- WHAT IS NEEDED:
Return all lines of the listing below that carry the word "自由財經".
(DATA EXCERPTS)
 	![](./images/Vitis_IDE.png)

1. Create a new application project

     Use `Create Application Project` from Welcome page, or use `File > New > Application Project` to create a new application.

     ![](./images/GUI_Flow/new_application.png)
(End DATA EXCERPTS)
(DATA EXCERPTS)
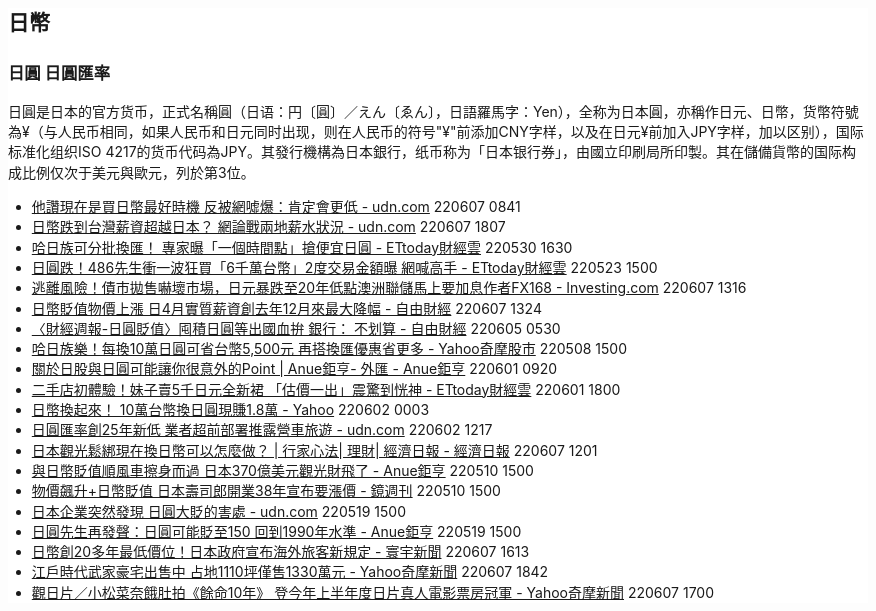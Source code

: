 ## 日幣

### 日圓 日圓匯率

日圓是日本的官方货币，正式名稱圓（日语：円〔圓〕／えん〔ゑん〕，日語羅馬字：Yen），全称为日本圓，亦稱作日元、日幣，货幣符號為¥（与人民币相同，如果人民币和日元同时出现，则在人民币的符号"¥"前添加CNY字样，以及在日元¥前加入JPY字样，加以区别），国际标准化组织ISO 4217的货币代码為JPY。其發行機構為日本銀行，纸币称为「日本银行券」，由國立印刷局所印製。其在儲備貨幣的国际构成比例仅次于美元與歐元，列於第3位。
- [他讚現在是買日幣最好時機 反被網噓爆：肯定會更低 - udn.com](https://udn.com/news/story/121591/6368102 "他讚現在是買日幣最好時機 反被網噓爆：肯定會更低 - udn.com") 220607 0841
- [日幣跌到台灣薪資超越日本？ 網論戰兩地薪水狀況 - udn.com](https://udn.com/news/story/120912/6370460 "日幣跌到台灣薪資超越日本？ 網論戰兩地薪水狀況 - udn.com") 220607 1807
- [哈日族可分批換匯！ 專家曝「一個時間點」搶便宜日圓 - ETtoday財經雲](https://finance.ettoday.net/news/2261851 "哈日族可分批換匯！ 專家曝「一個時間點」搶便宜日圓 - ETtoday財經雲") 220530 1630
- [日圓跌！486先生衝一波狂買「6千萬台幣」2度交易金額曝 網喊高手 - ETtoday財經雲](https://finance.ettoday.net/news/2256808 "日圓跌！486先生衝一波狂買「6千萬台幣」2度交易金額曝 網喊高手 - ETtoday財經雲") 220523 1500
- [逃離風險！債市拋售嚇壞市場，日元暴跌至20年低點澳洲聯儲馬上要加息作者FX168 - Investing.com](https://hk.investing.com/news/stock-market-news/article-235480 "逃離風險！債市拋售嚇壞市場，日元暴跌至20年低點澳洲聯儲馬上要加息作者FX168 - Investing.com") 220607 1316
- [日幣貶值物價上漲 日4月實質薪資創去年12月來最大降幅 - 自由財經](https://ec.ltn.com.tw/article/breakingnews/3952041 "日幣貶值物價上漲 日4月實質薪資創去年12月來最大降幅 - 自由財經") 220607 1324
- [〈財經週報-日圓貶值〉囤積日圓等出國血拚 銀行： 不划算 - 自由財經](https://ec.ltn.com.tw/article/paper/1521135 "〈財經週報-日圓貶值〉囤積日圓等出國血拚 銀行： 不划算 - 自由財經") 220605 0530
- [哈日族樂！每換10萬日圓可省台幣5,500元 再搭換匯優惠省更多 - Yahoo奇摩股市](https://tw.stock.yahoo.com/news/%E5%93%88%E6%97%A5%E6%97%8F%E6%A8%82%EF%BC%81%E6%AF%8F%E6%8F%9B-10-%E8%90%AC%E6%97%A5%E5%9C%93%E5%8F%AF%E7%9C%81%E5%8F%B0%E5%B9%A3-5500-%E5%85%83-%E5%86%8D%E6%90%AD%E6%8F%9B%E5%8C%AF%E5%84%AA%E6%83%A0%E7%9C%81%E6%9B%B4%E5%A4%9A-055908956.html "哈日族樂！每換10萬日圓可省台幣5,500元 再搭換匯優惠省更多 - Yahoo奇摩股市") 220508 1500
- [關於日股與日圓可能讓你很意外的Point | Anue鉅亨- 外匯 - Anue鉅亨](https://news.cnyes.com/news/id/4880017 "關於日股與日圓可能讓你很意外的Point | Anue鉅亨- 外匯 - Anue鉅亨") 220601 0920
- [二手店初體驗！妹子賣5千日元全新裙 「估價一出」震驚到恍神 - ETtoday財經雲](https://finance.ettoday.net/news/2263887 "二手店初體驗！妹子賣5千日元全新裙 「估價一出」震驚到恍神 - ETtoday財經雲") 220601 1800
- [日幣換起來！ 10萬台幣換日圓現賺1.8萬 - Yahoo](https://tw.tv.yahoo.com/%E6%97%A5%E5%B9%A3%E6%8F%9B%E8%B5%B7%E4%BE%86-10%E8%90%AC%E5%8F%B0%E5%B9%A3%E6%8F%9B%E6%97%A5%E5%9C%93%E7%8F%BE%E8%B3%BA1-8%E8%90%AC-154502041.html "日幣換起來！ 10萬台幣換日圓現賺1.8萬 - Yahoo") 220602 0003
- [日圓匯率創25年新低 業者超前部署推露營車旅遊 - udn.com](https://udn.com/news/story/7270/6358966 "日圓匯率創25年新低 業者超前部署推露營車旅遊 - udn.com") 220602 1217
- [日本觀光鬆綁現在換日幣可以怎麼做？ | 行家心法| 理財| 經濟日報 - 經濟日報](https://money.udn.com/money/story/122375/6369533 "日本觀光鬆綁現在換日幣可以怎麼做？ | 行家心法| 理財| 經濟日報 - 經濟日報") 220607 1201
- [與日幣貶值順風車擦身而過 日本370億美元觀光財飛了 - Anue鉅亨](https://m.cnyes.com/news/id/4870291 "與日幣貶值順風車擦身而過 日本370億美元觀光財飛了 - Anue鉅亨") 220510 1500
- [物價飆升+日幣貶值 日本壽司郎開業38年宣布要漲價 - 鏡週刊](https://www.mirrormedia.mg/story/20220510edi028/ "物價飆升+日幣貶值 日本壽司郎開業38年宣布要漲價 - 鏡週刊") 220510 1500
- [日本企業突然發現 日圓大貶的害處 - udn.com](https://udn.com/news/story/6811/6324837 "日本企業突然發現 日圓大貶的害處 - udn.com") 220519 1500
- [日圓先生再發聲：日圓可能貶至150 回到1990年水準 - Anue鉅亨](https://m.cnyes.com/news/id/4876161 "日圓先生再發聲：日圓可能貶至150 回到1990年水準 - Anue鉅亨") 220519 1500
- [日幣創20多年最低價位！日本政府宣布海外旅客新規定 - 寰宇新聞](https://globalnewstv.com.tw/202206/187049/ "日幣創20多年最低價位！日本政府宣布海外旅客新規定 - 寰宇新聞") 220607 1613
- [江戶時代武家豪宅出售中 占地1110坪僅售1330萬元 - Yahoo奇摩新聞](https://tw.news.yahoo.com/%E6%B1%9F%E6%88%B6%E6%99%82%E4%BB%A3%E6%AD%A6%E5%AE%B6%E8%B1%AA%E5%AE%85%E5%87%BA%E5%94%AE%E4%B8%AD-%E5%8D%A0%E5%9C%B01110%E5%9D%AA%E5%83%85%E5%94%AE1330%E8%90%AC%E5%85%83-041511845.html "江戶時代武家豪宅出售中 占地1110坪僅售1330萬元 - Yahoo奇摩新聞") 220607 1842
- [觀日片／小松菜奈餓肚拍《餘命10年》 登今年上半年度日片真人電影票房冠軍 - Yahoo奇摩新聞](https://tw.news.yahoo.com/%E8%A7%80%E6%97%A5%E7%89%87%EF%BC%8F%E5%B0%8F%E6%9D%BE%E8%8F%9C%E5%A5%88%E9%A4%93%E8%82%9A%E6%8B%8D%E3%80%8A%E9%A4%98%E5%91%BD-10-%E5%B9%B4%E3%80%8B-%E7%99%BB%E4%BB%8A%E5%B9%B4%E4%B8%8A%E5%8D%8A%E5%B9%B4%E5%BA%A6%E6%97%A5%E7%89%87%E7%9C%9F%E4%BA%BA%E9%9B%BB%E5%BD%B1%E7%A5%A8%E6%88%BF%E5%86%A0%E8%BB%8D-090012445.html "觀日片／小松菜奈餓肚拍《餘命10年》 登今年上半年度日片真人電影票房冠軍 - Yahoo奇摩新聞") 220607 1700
(End DATA EXCERPTS)
- ANSWER FOR THIS EXERCISE:
- [日幣貶值物價上漲 日4月實質薪資創去年12月來最大降幅 - 自由財經](https://ec.ltn.com.tw/article/breakingnews/3952041 "日幣貶值物價上漲 日4月實質薪資創去年12月來最大降幅 - 自由財經") 220607 1324
- [〈財經週報-日圓貶值〉囤積日圓等出國血拚 銀行： 不划算 - 自由財經](https://ec.ltn.com.tw/article/paper/1521135 "〈財經週報-日圓貶值〉囤積日圓等出國血拚 銀行： 不划算 - 自由財經") 220605 0530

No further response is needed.